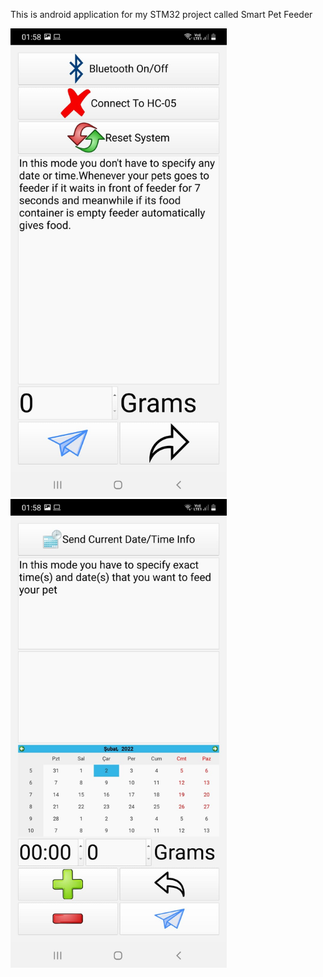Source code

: This is android application for my STM32 project called Smart Pet Feeder

<p float="left">
  <img src="images/AndroidApp1.jpeg" height = "750"/>
  <img src="images/AndroidApp2.jpeg" height = "750"/>
</p>
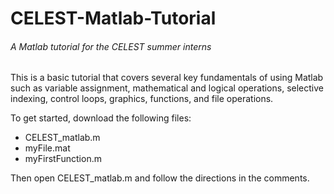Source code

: # CELEST-Matlab-Tutorial
###### A Matlab tutorial for the CELEST summer interns ######

This is a basic tutorial that covers several key fundamentals of using Matlab such as
variable assignment, mathematical and logical operations, selective indexing, control loops,
graphics, functions, and file operations.

To get started, download the following files:
- CELEST_matlab.m
- myFile.mat
- myFirstFunction.m

Then open CELEST_matlab.m and follow the directions in the comments.
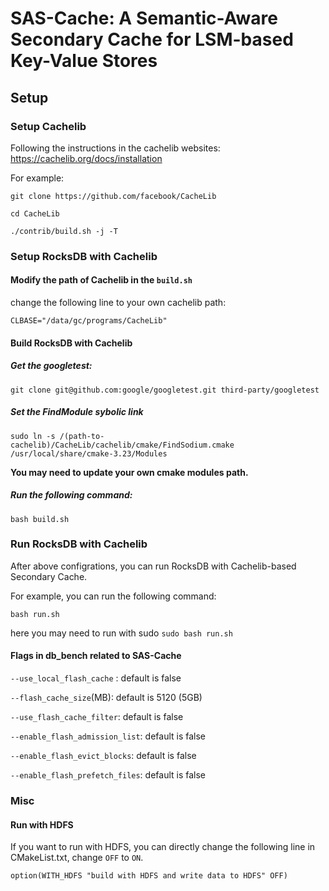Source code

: # SAS-Cache: A Semantic-Aware Secondary Cache for LSM-based Key-Value Stores

## Setup

### Setup Cachelib

Following the instructions in the cachelib websites: https://cachelib.org/docs/installation

For example: 

`git clone https://github.com/facebook/CacheLib`

`cd CacheLib`

`./contrib/build.sh -j -T`

### Setup RocksDB with Cachelib

#### Modify the path of Cachelib in the `build.sh`

change the following line to your own cachelib path: 

`CLBASE="/data/gc/programs/CacheLib"`

#### Build RocksDB with Cachelib

##### Get the googletest:

`git clone git@github.com:google/googletest.git third-party/googletest`

##### Set the FindModule sybolic link

`sudo ln -s /(path-to-cachelib)/CacheLib/cachelib/cmake/FindSodium.cmake /usr/local/share/cmake-3.23/Modules`

**You may need to update your own cmake modules path.**

##### Run the following command: 

`bash build.sh`

### Run RocksDB with Cachelib

After above configrations, you can run RocksDB with Cachelib-based Secondary Cache.

For example, you can run the following command: 

`bash run.sh`

here you may need to run with sudo `sudo bash run.sh`

#### Flags in db_bench related to SAS-Cache

`--use_local_flash_cache` : default is false

`--flash_cache_size`(MB): default is 5120 (5GB)

`--use_flash_cache_filter`: default is false

`--enable_flash_admission_list`: default is false

`--enable_flash_evict_blocks`: default is false

`--enable_flash_prefetch_files`: default is false

### Misc

#### Run with HDFS

If you want to run with HDFS, you can directly change the following line in CMakeList.txt, change `OFF` to `ON`. 

`option(WITH_HDFS "build with HDFS and write data to HDFS" OFF)`
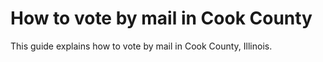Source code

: # How to vote by mail in Cook County

This guide explains how to vote by mail in Cook County, Illinois.
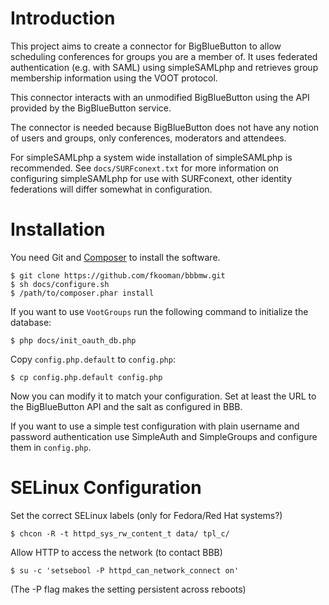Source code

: # Introduction
This project aims to create a connector for BigBlueButton to allow scheduling
conferences for groups you are a member of. It uses federated authentication 
(e.g. with SAML) using simpleSAMLphp and retrieves group membership 
information using the VOOT protocol.

This connector interacts with an unmodified BigBlueButton using the API 
provided by the BigBlueButton service.

The connector is needed because BigBlueButton does not have any notion of 
users and groups, only conferences, moderators and attendees.

For simpleSAMLphp a system wide installation of simpleSAMLphp is recommended. 
See `docs/SURFconext.txt` for more information on configuring simpleSAMLphp 
for use with SURFconext, other identity federations will differ somewhat in 
configuration.

# Installation

You need Git and [Composer](https://getcomposer.org) to install the software.

    $ git clone https://github.com/fkooman/bbbmw.git
    $ sh docs/configure.sh
    $ /path/to/composer.phar install

If you want to use `VootGroups` run the following command to 
initialize the database:

    $ php docs/init_oauth_db.php

Copy `config.php.default` to `config.php`:

    $ cp config.php.default config.php

Now you can modify it to match your configuration. Set at least the URL to 
the BigBlueButton API and the salt as configured in BBB.

If you want to use a simple test configuration with plain username and password
authentication use SimpleAuth and SimpleGroups and configure them in 
`config.php`.

# SELinux Configuration
Set the correct SELinux labels (only for Fedora/Red Hat systems?)

    $ chcon -R -t httpd_sys_rw_content_t data/ tpl_c/

Allow HTTP to access the network (to contact BBB)

    $ su -c 'setsebool -P httpd_can_network_connect on'

(The -P flag makes the setting persistent across reboots)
== == ==
YOUR GOAL -> Within the data above, how many lines include the string "Cook"? Answer with the number by itself.

SOLUTION -> 2